[Source records]
#####
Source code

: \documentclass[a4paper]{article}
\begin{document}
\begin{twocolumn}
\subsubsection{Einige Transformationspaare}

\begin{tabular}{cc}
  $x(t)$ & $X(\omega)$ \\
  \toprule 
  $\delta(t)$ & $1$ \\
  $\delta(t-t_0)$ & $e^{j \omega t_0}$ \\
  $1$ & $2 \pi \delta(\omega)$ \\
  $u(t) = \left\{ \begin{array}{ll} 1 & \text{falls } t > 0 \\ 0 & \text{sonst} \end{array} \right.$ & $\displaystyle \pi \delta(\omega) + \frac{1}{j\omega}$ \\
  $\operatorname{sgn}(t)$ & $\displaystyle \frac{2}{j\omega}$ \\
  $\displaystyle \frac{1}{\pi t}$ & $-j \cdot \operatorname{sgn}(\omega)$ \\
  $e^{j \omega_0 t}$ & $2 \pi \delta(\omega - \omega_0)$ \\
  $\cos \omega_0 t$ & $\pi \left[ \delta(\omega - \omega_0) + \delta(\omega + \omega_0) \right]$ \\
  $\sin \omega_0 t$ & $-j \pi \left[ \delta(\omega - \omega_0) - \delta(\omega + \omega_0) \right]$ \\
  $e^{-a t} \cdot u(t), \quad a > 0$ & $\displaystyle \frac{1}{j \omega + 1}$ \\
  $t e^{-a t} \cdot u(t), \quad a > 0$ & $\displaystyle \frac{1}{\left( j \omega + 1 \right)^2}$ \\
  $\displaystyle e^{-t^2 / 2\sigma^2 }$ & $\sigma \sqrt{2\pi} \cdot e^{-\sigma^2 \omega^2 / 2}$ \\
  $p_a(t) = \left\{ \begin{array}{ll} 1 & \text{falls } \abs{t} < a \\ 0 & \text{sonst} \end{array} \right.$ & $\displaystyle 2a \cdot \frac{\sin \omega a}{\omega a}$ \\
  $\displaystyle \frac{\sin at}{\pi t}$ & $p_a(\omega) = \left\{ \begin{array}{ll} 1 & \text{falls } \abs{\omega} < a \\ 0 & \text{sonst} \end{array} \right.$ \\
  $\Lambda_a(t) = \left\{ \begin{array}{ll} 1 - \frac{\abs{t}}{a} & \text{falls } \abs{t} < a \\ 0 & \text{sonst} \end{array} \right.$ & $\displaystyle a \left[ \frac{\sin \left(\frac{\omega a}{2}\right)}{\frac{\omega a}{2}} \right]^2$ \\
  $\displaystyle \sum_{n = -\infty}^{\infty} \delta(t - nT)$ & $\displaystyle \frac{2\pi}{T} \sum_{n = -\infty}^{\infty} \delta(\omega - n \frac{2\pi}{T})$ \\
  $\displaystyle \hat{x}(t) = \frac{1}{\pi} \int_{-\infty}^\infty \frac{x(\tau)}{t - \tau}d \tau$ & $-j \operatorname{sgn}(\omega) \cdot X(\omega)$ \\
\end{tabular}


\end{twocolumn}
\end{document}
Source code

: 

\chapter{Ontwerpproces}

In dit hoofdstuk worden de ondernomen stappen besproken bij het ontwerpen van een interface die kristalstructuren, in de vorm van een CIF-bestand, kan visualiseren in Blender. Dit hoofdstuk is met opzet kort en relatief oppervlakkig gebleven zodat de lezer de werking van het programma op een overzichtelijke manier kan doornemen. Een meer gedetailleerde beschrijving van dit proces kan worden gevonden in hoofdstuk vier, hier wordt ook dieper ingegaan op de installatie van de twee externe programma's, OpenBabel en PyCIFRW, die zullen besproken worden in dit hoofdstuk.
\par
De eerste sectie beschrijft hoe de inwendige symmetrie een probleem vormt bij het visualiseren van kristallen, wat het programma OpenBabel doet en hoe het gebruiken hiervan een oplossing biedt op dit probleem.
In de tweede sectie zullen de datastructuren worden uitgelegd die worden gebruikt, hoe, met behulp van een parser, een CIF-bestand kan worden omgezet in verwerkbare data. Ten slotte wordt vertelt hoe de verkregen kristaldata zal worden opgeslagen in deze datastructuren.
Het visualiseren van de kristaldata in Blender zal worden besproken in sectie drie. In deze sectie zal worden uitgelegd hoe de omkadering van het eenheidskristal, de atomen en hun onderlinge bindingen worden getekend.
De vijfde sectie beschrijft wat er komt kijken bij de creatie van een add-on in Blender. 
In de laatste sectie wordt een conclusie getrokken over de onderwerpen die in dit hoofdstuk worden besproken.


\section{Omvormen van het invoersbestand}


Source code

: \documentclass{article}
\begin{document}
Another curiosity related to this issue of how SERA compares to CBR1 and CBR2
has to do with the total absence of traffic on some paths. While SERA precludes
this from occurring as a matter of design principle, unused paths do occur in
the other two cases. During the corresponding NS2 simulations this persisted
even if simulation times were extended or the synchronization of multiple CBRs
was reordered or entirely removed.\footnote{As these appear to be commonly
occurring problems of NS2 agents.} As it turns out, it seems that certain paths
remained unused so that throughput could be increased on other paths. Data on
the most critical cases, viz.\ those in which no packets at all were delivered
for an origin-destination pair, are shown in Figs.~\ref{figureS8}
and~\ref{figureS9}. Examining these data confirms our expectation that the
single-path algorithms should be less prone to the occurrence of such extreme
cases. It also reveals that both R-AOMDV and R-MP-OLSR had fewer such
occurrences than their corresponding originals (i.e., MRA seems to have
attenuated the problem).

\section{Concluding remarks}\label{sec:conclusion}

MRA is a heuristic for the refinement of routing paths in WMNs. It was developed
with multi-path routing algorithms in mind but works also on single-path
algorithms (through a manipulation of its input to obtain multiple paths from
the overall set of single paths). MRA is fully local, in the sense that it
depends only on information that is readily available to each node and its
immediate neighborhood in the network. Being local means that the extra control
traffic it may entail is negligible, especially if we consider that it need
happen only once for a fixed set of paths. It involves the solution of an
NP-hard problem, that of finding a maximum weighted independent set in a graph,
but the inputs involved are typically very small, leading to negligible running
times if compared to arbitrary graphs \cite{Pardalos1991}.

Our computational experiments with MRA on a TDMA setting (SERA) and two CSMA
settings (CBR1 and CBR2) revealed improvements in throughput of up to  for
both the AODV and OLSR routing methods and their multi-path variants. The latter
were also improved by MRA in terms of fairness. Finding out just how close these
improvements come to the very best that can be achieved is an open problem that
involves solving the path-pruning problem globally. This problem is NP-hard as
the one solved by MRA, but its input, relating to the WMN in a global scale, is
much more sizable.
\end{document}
#####
What is expected
Your answer should be the data above, retyped in full and unaltered.

Finished task
Source code

: \documentclass[a4paper]{article}
\begin{document}
\begin{twocolumn}
\subsubsection{Einige Transformationspaare}

\begin{tabular}{cc}
  $x(t)$ & $X(\omega)$ \\
  \toprule 
  $\delta(t)$ & $1$ \\
  $\delta(t-t_0)$ & $e^{j \omega t_0}$ \\
  $1$ & $2 \pi \delta(\omega)$ \\
  $u(t) = \left\{ \begin{array}{ll} 1 & \text{falls } t > 0 \\ 0 & \text{sonst} \end{array} \right.$ & $\displaystyle \pi \delta(\omega) + \frac{1}{j\omega}$ \\
  $\operatorname{sgn}(t)$ & $\displaystyle \frac{2}{j\omega}$ \\
  $\displaystyle \frac{1}{\pi t}$ & $-j \cdot \operatorname{sgn}(\omega)$ \\
  $e^{j \omega_0 t}$ & $2 \pi \delta(\omega - \omega_0)$ \\
  $\cos \omega_0 t$ & $\pi \left[ \delta(\omega - \omega_0) + \delta(\omega + \omega_0) \right]$ \\
  $\sin \omega_0 t$ & $-j \pi \left[ \delta(\omega - \omega_0) - \delta(\omega + \omega_0) \right]$ \\
  $e^{-a t} \cdot u(t), \quad a > 0$ & $\displaystyle \frac{1}{j \omega + 1}$ \\
  $t e^{-a t} \cdot u(t), \quad a > 0$ & $\displaystyle \frac{1}{\left( j \omega + 1 \right)^2}$ \\
  $\displaystyle e^{-t^2 / 2\sigma^2 }$ & $\sigma \sqrt{2\pi} \cdot e^{-\sigma^2 \omega^2 / 2}$ \\
  $p_a(t) = \left\{ \begin{array}{ll} 1 & \text{falls } \abs{t} < a \\ 0 & \text{sonst} \end{array} \right.$ & $\displaystyle 2a \cdot \frac{\sin \omega a}{\omega a}$ \\
  $\displaystyle \frac{\sin at}{\pi t}$ & $p_a(\omega) = \left\{ \begin{array}{ll} 1 & \text{falls } \abs{\omega} < a \\ 0 & \text{sonst} \end{array} \right.$ \\
  $\Lambda_a(t) = \left\{ \begin{array}{ll} 1 - \frac{\abs{t}}{a} & \text{falls } \abs{t} < a \\ 0 & \text{sonst} \end{array} \right.$ & $\displaystyle a \left[ \frac{\sin \left(\frac{\omega a}{2}\right)}{\frac{\omega a}{2}} \right]^2$ \\
  $\displaystyle \sum_{n = -\infty}^{\infty} \delta(t - nT)$ & $\displaystyle \frac{2\pi}{T} \sum_{n = -\infty}^{\infty} \delta(\omega - n \frac{2\pi}{T})$ \\
  $\displaystyle \hat{x}(t) = \frac{1}{\pi} \int_{-\infty}^\infty \frac{x(\tau)}{t - \tau}d \tau$ & $-j \operatorname{sgn}(\omega) \cdot X(\omega)$ \\
\end{tabular}


\end{twocolumn}
\end{document}
Source code

: 

\chapter{Ontwerpproces}

In dit hoofdstuk worden de ondernomen stappen besproken bij het ontwerpen van een interface die kristalstructuren, in de vorm van een CIF-bestand, kan visualiseren in Blender. Dit hoofdstuk is met opzet kort en relatief oppervlakkig gebleven zodat de lezer de werking van het programma op een overzichtelijke manier kan doornemen. Een meer gedetailleerde beschrijving van dit proces kan worden gevonden in hoofdstuk vier, hier wordt ook dieper ingegaan op de installatie van de twee externe programma's, OpenBabel en PyCIFRW, die zullen besproken worden in dit hoofdstuk.
\par
De eerste sectie beschrijft hoe de inwendige symmetrie een probleem vormt bij het visualiseren van kristallen, wat het programma OpenBabel doet en hoe het gebruiken hiervan een oplossing biedt op dit probleem.
In de tweede sectie zullen de datastructuren worden uitgelegd die worden gebruikt, hoe, met behulp van een parser, een CIF-bestand kan worden omgezet in verwerkbare data. Ten slotte wordt vertelt hoe de verkregen kristaldata zal worden opgeslagen in deze datastructuren.
Het visualiseren van de kristaldata in Blender zal worden besproken in sectie drie. In deze sectie zal worden uitgelegd hoe de omkadering van het eenheidskristal, de atomen en hun onderlinge bindingen worden getekend.
De vijfde sectie beschrijft wat er komt kijken bij de creatie van een add-on in Blender. 
In de laatste sectie wordt een conclusie getrokken over de onderwerpen die in dit hoofdstuk worden besproken.


\section{Omvormen van het invoersbestand}


Source code

: \documentclass{article}
\begin{document}
Another curiosity related to this issue of how SERA compares to CBR1 and CBR2
has to do with the total absence of traffic on some paths. While SERA precludes
this from occurring as a matter of design principle, unused paths do occur in
the other two cases. During the corresponding NS2 simulations this persisted
even if simulation times were extended or the synchronization of multiple CBRs
was reordered or entirely removed.\footnote{As these appear to be commonly
occurring problems of NS2 agents.} As it turns out, it seems that certain paths
remained unused so that throughput could be increased on other paths. Data on
the most critical cases, viz.\ those in which no packets at all were delivered
for an origin-destination pair, are shown in Figs.~\ref{figureS8}
and~\ref{figureS9}. Examining these data confirms our expectation that the
single-path algorithms should be less prone to the occurrence of such extreme
cases. It also reveals that both R-AOMDV and R-MP-OLSR had fewer such
occurrences than their corresponding originals (i.e., MRA seems to have
attenuated the problem).

\section{Concluding remarks}\label{sec:conclusion}

MRA is a heuristic for the refinement of routing paths in WMNs. It was developed
with multi-path routing algorithms in mind but works also on single-path
algorithms (through a manipulation of its input to obtain multiple paths from
the overall set of single paths). MRA is fully local, in the sense that it
depends only on information that is readily available to each node and its
immediate neighborhood in the network. Being local means that the extra control
traffic it may entail is negligible, especially if we consider that it need
happen only once for a fixed set of paths. It involves the solution of an
NP-hard problem, that of finding a maximum weighted independent set in a graph,
but the inputs involved are typically very small, leading to negligible running
times if compared to arbitrary graphs \cite{Pardalos1991}.

Our computational experiments with MRA on a TDMA setting (SERA) and two CSMA
settings (CBR1 and CBR2) revealed improvements in throughput of up to  for
both the AODV and OLSR routing methods and their multi-path variants. The latter
were also improved by MRA in terms of fairness. Finding out just how close these
improvements come to the very best that can be achieved is an open problem that
involves solving the path-pruning problem globally. This problem is NP-hard as
the one solved by MRA, but its input, relating to the WMN in a global scale, is
much more sizable.
\end{document}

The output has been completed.